The Federal Arbitration Act (FAA) is an act of Congress that provides for private dispute resolution through arbitration. Over the years, the rights of consumers to seek legal remedies have been significantly eroded.

 

Some have seen — and many others have not seen the small print language buried in lengthy text — those clauses in cell phone, credit card and other consumer service and goods contracts, requiring that any and all disputes be submitted to an Arbitration process that is weighted heavily in favor of large corporations.
In a recently published book by law professor Imre Szalai, the papers of the three men who drafted and lobbied for the Federal Arbitration Act are examined.
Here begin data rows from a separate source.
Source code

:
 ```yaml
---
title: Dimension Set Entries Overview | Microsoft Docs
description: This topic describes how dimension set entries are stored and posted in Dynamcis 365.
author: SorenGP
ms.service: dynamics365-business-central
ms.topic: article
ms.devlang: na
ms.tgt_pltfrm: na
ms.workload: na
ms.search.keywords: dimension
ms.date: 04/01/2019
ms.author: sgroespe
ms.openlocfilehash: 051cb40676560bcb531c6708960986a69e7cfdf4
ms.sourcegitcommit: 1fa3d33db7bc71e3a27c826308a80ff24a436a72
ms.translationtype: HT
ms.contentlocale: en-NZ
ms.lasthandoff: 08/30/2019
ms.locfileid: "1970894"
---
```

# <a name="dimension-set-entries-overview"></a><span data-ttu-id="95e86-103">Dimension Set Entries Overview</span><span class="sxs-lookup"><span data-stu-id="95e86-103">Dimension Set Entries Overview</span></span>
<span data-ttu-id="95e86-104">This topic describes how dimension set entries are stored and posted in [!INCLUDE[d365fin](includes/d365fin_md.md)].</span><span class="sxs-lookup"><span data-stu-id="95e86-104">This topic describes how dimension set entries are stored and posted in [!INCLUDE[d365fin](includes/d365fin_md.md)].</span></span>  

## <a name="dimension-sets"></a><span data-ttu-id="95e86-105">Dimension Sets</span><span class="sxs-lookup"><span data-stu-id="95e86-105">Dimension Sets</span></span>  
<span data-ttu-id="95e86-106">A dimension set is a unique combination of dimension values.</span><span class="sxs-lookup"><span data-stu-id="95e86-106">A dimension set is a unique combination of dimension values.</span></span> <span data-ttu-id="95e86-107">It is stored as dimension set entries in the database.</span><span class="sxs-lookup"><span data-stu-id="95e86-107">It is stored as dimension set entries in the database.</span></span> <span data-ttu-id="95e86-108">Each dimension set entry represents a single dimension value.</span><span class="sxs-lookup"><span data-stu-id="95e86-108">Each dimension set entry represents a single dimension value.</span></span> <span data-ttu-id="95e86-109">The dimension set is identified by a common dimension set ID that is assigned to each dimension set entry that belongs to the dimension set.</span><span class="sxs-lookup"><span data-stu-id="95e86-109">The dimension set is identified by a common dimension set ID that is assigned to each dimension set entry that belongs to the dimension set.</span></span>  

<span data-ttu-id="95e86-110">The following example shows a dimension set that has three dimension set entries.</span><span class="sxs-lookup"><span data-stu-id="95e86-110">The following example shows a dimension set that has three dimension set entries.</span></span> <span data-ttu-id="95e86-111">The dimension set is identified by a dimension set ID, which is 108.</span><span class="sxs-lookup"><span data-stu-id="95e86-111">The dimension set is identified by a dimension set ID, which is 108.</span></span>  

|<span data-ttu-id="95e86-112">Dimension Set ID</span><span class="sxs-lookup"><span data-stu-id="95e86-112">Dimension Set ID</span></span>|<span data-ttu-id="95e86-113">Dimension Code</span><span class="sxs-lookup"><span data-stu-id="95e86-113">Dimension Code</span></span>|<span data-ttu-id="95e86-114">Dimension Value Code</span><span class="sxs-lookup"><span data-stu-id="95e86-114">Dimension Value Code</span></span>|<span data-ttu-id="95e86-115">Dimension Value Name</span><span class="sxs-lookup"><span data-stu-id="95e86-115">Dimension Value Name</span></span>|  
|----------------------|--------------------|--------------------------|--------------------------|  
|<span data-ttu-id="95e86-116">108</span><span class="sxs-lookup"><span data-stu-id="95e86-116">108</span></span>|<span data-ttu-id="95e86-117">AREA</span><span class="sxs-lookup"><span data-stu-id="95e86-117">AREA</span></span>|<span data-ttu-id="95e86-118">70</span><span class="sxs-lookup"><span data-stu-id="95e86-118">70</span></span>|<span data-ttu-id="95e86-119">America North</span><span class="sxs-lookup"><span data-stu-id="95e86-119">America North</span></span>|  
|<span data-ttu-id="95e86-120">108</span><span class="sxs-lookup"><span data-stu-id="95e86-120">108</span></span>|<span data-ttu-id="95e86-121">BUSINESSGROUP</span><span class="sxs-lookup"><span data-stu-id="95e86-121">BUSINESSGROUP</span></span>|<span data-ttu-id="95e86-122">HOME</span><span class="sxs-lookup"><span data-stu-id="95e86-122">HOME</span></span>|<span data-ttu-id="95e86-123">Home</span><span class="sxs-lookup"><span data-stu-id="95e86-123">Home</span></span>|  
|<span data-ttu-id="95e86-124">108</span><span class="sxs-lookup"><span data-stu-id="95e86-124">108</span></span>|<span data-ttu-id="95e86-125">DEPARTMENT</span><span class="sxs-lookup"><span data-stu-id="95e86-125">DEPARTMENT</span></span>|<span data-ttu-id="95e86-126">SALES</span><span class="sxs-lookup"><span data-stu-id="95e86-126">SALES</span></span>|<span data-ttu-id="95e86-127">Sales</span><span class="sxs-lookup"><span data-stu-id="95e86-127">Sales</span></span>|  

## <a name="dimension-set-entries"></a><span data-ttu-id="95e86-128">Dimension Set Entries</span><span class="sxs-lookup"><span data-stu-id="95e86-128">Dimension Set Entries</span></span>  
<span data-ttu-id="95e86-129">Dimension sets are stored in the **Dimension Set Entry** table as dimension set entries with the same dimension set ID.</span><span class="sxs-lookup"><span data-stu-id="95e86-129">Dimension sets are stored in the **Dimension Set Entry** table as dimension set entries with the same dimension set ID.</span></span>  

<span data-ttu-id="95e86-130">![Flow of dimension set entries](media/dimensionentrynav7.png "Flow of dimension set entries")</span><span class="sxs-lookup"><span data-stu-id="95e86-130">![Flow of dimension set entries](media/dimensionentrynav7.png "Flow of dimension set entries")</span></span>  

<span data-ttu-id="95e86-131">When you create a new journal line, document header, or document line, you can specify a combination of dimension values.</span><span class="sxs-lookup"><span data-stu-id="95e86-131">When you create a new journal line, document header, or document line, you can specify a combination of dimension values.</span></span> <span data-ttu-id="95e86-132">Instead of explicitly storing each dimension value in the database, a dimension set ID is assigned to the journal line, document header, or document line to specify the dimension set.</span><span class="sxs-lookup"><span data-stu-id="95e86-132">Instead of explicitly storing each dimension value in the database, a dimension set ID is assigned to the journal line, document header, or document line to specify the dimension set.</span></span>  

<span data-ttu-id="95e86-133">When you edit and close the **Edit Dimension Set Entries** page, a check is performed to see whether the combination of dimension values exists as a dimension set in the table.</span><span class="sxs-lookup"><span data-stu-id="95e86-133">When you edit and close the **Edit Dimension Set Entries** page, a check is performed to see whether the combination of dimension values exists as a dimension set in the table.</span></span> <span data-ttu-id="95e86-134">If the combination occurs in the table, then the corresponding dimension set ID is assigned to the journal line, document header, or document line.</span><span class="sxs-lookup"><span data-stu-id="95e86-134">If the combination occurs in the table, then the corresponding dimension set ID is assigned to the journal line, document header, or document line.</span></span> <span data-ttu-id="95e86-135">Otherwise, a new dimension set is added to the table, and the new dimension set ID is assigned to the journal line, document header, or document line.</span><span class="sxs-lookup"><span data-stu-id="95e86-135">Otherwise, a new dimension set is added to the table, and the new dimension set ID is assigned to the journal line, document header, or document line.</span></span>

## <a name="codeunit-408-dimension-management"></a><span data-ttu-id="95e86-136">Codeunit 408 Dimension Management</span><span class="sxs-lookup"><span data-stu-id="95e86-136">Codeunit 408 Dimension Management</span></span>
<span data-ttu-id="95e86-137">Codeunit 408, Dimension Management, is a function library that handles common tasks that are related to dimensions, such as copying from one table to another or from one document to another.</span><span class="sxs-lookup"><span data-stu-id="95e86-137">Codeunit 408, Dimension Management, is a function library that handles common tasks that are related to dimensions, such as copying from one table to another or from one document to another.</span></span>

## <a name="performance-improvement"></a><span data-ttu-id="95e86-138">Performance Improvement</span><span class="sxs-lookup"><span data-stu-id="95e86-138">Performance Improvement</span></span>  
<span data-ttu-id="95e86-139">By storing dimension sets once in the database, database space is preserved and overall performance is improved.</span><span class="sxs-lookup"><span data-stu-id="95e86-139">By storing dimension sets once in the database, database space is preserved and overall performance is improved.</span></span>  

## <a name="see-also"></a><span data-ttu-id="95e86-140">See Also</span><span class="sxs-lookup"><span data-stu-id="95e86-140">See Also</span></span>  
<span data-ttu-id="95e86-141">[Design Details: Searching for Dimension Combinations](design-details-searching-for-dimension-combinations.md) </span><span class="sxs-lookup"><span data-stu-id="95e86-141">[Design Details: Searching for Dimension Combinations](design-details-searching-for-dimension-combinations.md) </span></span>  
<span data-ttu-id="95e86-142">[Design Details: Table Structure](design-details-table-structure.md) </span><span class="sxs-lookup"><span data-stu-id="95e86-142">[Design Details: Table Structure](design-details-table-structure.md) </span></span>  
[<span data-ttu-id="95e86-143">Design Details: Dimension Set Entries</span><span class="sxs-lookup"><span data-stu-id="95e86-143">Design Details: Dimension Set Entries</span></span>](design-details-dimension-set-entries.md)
In painstaking historical detail, with reference to numerous primary materials, he establishes convincingly that the Federal Arbitration Act (FAA) was never intended to (a) apply to employment contracts at all; or (b) apply to take-it-or-leave-it contracts. This book is an important development in the historical scholarship on the Act, and demonstrates conclusively that the FAA has been distorted and mis-shaped by the U.S. Supreme Court in recent decades. The Act now covers millions of consumers and transactions that it was never intended to address.
Paul Bland, Senior Attorney at Public Justice in Washington, D.C., has posted a full discussion of this issue, and its effects on your rights, at http://publicjustice.net/blog/important-new-book-proves-federal-arbitration-act-badly-distorted-by-supreme-court.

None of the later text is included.